EM: When, how and with whom did you conceive of Teatro Nuovo and the Bel Canto Festival?

WC: Teatro Nuovo is both a radical new venture and a continuation of a long-standing program. It grows out of Bel Canto at Caramoor, which ran for 20 years and put on more than 40 operas. Along the way we started a training program for young singers which grew and grew, and it needed a new home to accommodate and continue that growth. By being in residence on a campus, we were able to double the teaching faculty and spend far more time helping the singers one-on-one to put the lessons we're teaching into practice in each singer's voice. We're teaching classic Italian vocal style and technique—something that used to pervade the whole opera world, but gradually faded from its central position. Bringing it back helps each singer reach his or her full potential. Almost everyone recognizes its importance, but our educational system has emphasized other things for so long that it needs a concentrated revival. That's what we are providing.

EM: How did you choose the repertoire?

WC: Our first season has two-and-a-half operas—meaning, two operas plus a very different version of one of them. Tancredi was chosen first because Tamara Mumford was born to sing the title role, and I have wanted to do the opera with her since the first time I heard her sing. Medea in Corinto was chosen because we wanted to bring back Jennifer Rowley, who got her first big break with us at Caramoor 10 years ago, and she has the dramatic stature to address this amazing character. So it was partly by chance that we wound up with two operas premiered in the same year (1813) and carried all over the world by the same singer (Giuditta Pasta, who later became the first Norma and Anna Bolena). Mayr is a composer I have always admired — not a minor figure, but a genius awaiting rediscovery.

Tancredi principals.
I have done Tancredi many times in other theaters. Every time, I have looked at the alternative music Rossini wrote for particular productions after the premiere and thought "this belongs on the stage!" So, now's the chance! It is the same opera in its framework, but eight of its 17 individual numbers are different. They deserve to be heard as part of the opera, and we're excited to be able to do that in what we are calling "Tancredi rifatto"—Tancredi re-made.

EM: You have stated your goal as having “an ensemble of players and singer who listen and react to each other every exciting second.” Can you expand on that?

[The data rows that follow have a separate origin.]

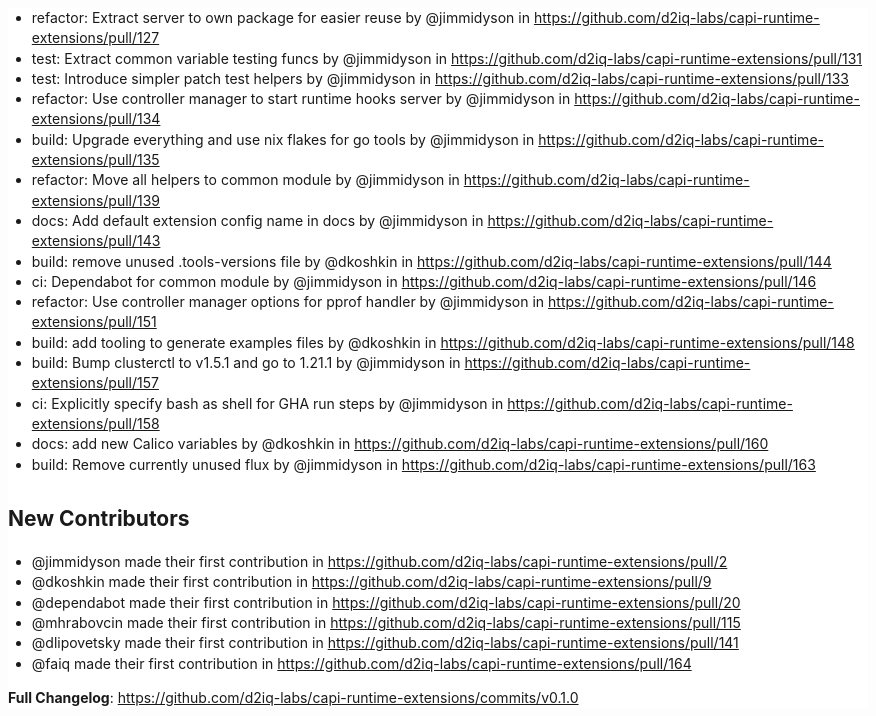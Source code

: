 * refactor: Extract server to own package for easier reuse by @jimmidyson in https://github.com/d2iq-labs/capi-runtime-extensions/pull/127
* test: Extract common variable testing funcs by @jimmidyson in https://github.com/d2iq-labs/capi-runtime-extensions/pull/131
* test: Introduce simpler patch test helpers by @jimmidyson in https://github.com/d2iq-labs/capi-runtime-extensions/pull/133
* refactor: Use controller manager to start runtime hooks server by @jimmidyson in https://github.com/d2iq-labs/capi-runtime-extensions/pull/134
* build: Upgrade everything and use nix flakes for go tools by @jimmidyson in https://github.com/d2iq-labs/capi-runtime-extensions/pull/135
* refactor: Move all helpers to common module by @jimmidyson in https://github.com/d2iq-labs/capi-runtime-extensions/pull/139
* docs: Add default extension config name in docs by @jimmidyson in https://github.com/d2iq-labs/capi-runtime-extensions/pull/143
* build: remove unused .tools-versions file by @dkoshkin in https://github.com/d2iq-labs/capi-runtime-extensions/pull/144
* ci: Dependabot for common module by @jimmidyson in https://github.com/d2iq-labs/capi-runtime-extensions/pull/146
* refactor: Use controller manager options for pprof handler by @jimmidyson in https://github.com/d2iq-labs/capi-runtime-extensions/pull/151
* build: add tooling to generate examples files by @dkoshkin in https://github.com/d2iq-labs/capi-runtime-extensions/pull/148
* build: Bump clusterctl to v1.5.1 and go to 1.21.1 by @jimmidyson in https://github.com/d2iq-labs/capi-runtime-extensions/pull/157
* ci: Explicitly specify bash as shell for GHA run steps by @jimmidyson in https://github.com/d2iq-labs/capi-runtime-extensions/pull/158
* docs: add new Calico variables by @dkoshkin in https://github.com/d2iq-labs/capi-runtime-extensions/pull/160
* build: Remove currently unused flux by @jimmidyson in https://github.com/d2iq-labs/capi-runtime-extensions/pull/163

## New Contributors
* @jimmidyson made their first contribution in https://github.com/d2iq-labs/capi-runtime-extensions/pull/2
* @dkoshkin made their first contribution in https://github.com/d2iq-labs/capi-runtime-extensions/pull/9
* @dependabot made their first contribution in https://github.com/d2iq-labs/capi-runtime-extensions/pull/20
* @mhrabovcin made their first contribution in https://github.com/d2iq-labs/capi-runtime-extensions/pull/115
* @dlipovetsky made their first contribution in https://github.com/d2iq-labs/capi-runtime-extensions/pull/141
* @faiq made their first contribution in https://github.com/d2iq-labs/capi-runtime-extensions/pull/164

**Full Changelog**: https://github.com/d2iq-labs/capi-runtime-extensions/commits/v0.1.0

WC: This is the most radical part of the project. In Italy for most of the 19th century, there was no conductor in the modern sense — the leadership was shared among the first violinist, the keyboardist who rehearsed with the singers, and the section leaders. This doesn't work for more modern music, but in the older music written for this system, it is transformative. It puts much more responsibility on the individual players, and the reward for that is that it also gives more scope to their individual talents and musicality. We just had the first performance of Tancredi, and it's the first time in my life I've performed an opera in which every single player knows the story of the opera and what every singer is saying in every aria. They know what to listen for on the stage. We discovered in rehearsal what needs to be "conducted" and what can be done simply by listening and interacting. Essential for this is a violinist who knows opera and voices intimately, who can hold in his head every word of the libretto and every note of the vocal parts, and who is also capable of leading an orchestra.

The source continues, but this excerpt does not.